Now, I will look at the same under Barack Obama’s Presidency, but the StateNames data set ends at 2014 so it is cut short.
BlueRedNames_combo |>filter(Name %in%"Barack") |>filter(Year %in%c('2009', '2010', '2011', '2012', '2013', '2014')) |>group_by(Color) |>ggplot(aes(Year, yearly_total, color = Color)) +stat_summary(fun = sum, geom ="line") +scale_color_manual(values=c("#00AFBB", "#FC4E07")) +ggtitle("Number of Republicans and Democrats named Barack During Obama's Presidency") -> Obama_plot
Adding the visualization
Obama_plot +xlab('Year') +ylab('Number of Babies named Barack') +theme_linedraw()
`geom_line()`: Each group consists of only one observation.
ℹ Do you need to adjust the group aesthetic?
No line is shown from neither democratic nor republican states due to such a small amount of babies being named Barack during his term.
Now I want to take a closer look at the name Barack, during his presidency, by each state. The dataset ends at 2014, which is why I only took a look at his term until that year.
BlueRedNames_combo |>filter(Name %in%'Barack') |>filter(Year %in%c('2009', '2010', '2011', '2012', '2013', '2014')) |>filter(State %in%c('AL', 'SD', 'UT', 'WY', 'DE', 'NJ', 'NY', 'HI', 'MD', 'VT')) |>group_by(Color) |>ggplot(aes(Year, yearly_total, color = Color)) +stat_summary(fun = sum, geom ="line") +facet_wrap(~State) +scale_color_manual(values=c("#00AFBB", "#FC4E07")) +ggtitle("Number of Republicans and Democrats named Barack During Obama’s Presidency") -> Barackallstates_plot
Adding the visualization
Barackallstates_plot +xlab('Year') +ylab('Number of Babies named Barack') +theme_linedraw()
`geom_line()`: Each group consists of only one observation.
ℹ Do you need to adjust the group aesthetic?
Unfortunately, due to such a low amount of babies being named Barack during his term, the amount is unable to be representted on the graph.

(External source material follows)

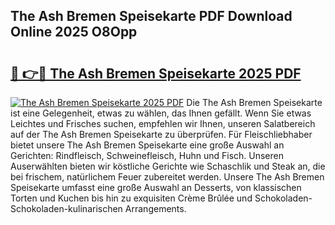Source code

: ## The Ash Bremen Speisekarte PDF Download Online 2025 O8Opp

# <h2><a href="http://gc8ugc.nevu.top/?p=The+Ash+Bremen+Speisekarte">🔗 👉🔴 The Ash Bremen Speisekarte 2025 PDF</a></h2>

[![The Ash Bremen Speisekarte 2025 PDF](https://i.imgur.com/dBaPXMq.png)](http://gc8ugc.nevu.top/?p=The+Ash+Bremen+Speisekarte)
Die The Ash Bremen Speisekarte ist eine Gelegenheit, etwas zu wählen, das Ihnen gefällt. Wenn Sie etwas Leichtes und Frisches suchen, empfehlen wir Ihnen, unseren Salatbereich auf der The Ash Bremen Speisekarte zu überprüfen. Für Fleischliebhaber bietet unsere The Ash Bremen Speisekarte eine große Auswahl an Gerichten: Rindfleisch, Schweinefleisch, Huhn und Fisch. Unseren Auserwählten bieten wir köstliche Gerichte wie Schaschlik und Steak an, die bei frischem, natürlichem Feuer zubereitet werden. Unsere The Ash Bremen Speisekarte umfasst eine große Auswahl an Desserts, von klassischen Torten und Kuchen bis hin zu exquisiten Crème Brûlée und Schokoladen-Schokoladen-kulinarischen Arrangements.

Conclusion: Through analyzing the popularity under each presidency, while the colors are flipped, it looks like under republican presidency, the amount of babies in republican states named the president changed more than among democratic state babies, and vice versa. The most interesting was under Gerald Ford’s presidency, in which republican babies named Gerald sky rotted towards the tail end of his term, and republican states’ babies named Jimmy plummeted during Carter’s presidency. Unfortunately, my hypothesis was wrong as there was no strong correlation between the political affiliation of the president and an increase in babies with his name in states that shared his party affiliation.